Well, there's just one problem here: free verse is structured verse.  It just doesn't conform to the usual poetic conventions of rhyme and meter.  Simply because a poem isn't a Petrarchan sonnet doesn't mean it is some sodden, undigested amorphous mass like your Aunt Emma's Jell-O mold gone horribly wrong.  Just because free verse is presented as formless in high school English classes doesn't make it so.  Consider the following passage from "A Game of Chess," the second section of "The Waste Land" by T.S. Eliot:

    My nerves are bad to-night. Yes, bad. Stay with me.
    'Speak to me. Why do you never speak. Speak.
    'What are you thinking of? What thinking? What?
    'I never know what you are thinking. Think.'

      I think we are in rats' alley
      Where the dead men lost their bones.

    'What it that noise?'
      The wind under the door.
    'What is that noise now? What is the wind doing?'
      Nothing again nothing.
            'Do
    'You know nothing? Do you see nothing? Do you remember
    'Nothing?'
    I remember
    Those are pearls that were his eyes. Look!.
    'Are you alive, or not? Is there nothing in your head?'
                 'But
    O O O O that Shakespeherian Rag--
    It's so elegant
    So intelligent

Does this passage have a regular rhyme scheme?  No.  Does it use conventional poetic meter?  No.  Is it, then, rhythmless and unstructured?  Don't be ridiculous.  These certainly aren't the best lines of poetry ever written, but they're no worse than, say, Shakespeare's Sonnet XVII.

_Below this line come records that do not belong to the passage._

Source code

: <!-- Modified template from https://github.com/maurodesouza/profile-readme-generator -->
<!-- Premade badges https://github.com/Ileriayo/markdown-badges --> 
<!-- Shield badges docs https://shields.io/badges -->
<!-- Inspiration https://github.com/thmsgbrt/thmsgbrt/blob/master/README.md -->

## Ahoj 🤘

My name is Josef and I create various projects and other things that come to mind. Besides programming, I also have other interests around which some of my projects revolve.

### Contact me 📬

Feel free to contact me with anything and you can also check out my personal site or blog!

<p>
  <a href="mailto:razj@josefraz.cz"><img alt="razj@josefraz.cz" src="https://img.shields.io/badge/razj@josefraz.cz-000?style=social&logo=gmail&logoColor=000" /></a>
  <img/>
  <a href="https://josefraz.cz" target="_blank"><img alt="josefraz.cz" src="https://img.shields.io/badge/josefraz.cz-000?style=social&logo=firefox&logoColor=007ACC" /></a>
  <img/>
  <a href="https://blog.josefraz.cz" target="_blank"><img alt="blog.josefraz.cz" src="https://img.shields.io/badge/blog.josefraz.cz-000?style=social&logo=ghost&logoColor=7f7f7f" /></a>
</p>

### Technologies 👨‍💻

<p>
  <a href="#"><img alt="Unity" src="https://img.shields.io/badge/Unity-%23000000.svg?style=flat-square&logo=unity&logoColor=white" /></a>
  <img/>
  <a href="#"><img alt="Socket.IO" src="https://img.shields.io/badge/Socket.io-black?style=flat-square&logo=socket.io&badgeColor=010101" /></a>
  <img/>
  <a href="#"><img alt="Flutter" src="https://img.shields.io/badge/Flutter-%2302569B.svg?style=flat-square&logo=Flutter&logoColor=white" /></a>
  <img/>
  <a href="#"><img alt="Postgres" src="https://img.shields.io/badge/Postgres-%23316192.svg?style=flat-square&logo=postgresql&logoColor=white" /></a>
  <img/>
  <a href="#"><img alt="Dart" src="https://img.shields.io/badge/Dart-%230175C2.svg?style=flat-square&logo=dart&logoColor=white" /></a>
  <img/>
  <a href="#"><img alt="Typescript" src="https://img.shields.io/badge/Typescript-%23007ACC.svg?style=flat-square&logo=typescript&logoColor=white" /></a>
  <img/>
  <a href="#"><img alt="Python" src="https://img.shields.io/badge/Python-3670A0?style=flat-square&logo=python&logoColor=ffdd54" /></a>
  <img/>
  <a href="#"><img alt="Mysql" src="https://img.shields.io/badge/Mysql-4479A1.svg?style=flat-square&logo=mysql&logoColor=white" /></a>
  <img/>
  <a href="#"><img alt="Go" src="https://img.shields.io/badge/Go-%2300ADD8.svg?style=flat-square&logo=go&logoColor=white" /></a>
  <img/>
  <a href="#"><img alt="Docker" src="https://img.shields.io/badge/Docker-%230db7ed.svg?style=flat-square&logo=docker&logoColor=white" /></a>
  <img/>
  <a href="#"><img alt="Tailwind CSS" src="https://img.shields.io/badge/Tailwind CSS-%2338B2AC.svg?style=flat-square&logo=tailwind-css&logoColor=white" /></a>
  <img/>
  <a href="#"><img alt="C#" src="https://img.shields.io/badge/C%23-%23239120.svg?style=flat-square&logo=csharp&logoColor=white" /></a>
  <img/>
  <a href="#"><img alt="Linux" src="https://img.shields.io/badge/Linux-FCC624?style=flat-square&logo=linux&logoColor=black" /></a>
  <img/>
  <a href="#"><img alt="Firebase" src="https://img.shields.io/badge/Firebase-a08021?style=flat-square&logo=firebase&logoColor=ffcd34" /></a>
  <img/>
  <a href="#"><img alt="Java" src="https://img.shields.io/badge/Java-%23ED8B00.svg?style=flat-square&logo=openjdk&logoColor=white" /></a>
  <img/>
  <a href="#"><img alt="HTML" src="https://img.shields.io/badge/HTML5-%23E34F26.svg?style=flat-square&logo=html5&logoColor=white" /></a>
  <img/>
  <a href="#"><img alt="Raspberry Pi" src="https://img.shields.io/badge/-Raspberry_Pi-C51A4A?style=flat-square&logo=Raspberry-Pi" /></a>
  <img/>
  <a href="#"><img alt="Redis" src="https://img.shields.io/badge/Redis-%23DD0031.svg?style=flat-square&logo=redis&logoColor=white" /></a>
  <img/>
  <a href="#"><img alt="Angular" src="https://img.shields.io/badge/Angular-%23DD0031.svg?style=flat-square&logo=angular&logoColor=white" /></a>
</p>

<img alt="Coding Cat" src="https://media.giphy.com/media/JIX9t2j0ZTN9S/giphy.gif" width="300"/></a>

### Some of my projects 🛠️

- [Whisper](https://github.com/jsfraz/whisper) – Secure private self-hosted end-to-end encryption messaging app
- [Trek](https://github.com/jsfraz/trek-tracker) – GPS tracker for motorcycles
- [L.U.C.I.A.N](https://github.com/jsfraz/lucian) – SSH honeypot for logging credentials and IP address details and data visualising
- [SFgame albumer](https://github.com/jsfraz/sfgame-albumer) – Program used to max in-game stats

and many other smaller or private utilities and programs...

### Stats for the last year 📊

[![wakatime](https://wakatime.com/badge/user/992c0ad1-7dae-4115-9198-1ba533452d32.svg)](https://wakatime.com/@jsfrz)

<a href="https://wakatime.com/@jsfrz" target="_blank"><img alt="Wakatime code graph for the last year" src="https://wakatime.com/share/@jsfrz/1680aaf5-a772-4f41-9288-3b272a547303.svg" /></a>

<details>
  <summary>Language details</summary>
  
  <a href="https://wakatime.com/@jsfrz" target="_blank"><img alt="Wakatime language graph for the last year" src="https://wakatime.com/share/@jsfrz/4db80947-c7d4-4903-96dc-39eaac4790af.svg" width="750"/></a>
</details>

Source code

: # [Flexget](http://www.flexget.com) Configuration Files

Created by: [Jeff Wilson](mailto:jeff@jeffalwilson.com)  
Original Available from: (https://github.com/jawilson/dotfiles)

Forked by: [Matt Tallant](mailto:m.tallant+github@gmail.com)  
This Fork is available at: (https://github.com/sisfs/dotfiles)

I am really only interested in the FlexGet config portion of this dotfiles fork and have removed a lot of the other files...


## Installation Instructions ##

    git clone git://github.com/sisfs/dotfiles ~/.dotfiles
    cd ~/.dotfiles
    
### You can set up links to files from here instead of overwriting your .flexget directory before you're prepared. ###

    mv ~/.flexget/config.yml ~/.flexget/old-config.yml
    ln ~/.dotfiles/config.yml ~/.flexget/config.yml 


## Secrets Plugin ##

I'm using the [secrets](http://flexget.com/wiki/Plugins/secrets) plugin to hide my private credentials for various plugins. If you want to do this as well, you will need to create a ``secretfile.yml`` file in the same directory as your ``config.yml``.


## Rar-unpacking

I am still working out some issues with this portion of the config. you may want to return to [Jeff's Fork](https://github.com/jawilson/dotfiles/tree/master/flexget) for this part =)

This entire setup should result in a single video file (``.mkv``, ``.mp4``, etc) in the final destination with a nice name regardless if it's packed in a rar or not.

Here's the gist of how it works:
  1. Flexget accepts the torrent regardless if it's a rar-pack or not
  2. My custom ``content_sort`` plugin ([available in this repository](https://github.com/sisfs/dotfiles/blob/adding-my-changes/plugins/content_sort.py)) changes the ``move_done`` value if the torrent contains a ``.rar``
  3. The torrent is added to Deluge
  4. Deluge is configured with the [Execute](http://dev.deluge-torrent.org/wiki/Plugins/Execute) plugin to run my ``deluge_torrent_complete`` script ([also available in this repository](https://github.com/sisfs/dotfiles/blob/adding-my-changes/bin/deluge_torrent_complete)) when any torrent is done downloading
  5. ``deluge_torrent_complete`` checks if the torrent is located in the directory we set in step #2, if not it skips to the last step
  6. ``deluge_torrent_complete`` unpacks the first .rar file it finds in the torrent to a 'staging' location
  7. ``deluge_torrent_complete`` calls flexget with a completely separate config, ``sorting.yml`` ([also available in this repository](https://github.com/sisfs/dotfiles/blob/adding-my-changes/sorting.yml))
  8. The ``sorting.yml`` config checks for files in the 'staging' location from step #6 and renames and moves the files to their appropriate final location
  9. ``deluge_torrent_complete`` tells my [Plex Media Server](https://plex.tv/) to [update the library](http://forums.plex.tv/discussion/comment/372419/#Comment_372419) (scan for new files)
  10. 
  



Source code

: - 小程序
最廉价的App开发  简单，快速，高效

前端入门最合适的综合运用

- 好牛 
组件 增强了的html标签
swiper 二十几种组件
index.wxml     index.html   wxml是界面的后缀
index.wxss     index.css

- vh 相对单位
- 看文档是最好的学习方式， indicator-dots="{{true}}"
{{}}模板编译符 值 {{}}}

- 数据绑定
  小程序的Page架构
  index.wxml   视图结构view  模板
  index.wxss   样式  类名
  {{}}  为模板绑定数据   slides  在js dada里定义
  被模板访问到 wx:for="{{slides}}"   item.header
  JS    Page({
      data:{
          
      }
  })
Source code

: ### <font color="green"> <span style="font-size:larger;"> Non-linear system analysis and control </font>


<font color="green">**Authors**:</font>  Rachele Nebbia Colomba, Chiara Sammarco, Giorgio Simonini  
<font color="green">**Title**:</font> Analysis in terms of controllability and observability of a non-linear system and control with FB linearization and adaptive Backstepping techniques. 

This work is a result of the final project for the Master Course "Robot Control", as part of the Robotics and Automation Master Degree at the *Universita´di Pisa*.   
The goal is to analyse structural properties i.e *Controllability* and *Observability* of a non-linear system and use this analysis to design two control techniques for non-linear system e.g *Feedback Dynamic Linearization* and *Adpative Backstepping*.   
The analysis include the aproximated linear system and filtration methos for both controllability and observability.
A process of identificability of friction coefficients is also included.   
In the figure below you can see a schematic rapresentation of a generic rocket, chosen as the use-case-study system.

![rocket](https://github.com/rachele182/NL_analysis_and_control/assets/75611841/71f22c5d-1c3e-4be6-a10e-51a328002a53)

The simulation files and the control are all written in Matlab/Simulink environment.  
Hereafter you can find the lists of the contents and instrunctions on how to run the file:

Free verse poets have a hard job.  They have to make art without leaning on the formal conventions of their predecessors.  And to top it off, they have to compete within their genre with those just cutting their teeth on words, those highschoolers (or younger) giving poetry a try for the first time.  They don't compete on the field of value, but in the field of opinion, which is dominated by an elitism that dictates which forms are respectable.  As a side note, this elitism, now academically sanctioned, dictates which kinds of free verse are acceptable.  For example, it is generally considered fine to play around with form, but it is generally not considered fine to be grammatically or orthographically innovative.  Of course there are exceptions, but they do not disprove the rule.

It's also important to remember that crap is hardly form-specific.  Most poetry is crap, just like most novels are crap.  There was crap before free verse.  I mean, just take a glance at Rudyard Kipling or an example of his work. (Peripherally, Kipling did not call himself a real poet.  Good for him.  Calling oneself a poet is as obnoxious as calling oneself a hacker -- it's a title that must be bestowed externally.)

Lastly, let's not make the hasty assumption that all free verse is postmodern.  That's as silly as saying that all blank verse is Romantic.  Lots of people, including book and journal editors who should know better, seem willing to confuse a poetic form with a literary movement.  It might be fair to say that most postmodern poetry is in the free verse form, if one could come up with some proof to back up such an assertion.  Until then, such an argument falls into the "Well, it really seems true so it must be true" camp, which just isn't rigorous enough to carry its own weight in a serious discussion.  If anyone wants to gather proof, statistics would be nice.

The points to remember are that rhyme and meter are no more a guarantee of poetic quality than the ability to type, and that good free verse is as formally driven as a villanelle, but since nobody is telling you how to write it you have to work harder.  Writing good free verse is much more difficult than writing a good sonnet, since the writer can't rest on the crutch of formal convention.


Regarding sighmoan's comments: it's perfectly valid to use a descriptive noun as a title; just look at the hacker example above.  As they are used here, hacker and poet are the same part of speech.  If we look at the trusty OED, we'll find:
    Title
    4.
    A descriptive or distinctive appellation; a name, denomination, style.
That use has been around since 1383.  So the shoe fits -- hacker and poet are titles just like doctor, judge, and father.

As to the issue of calling oneself a poet, there's already a node that takes that on from the speech act theory vantage.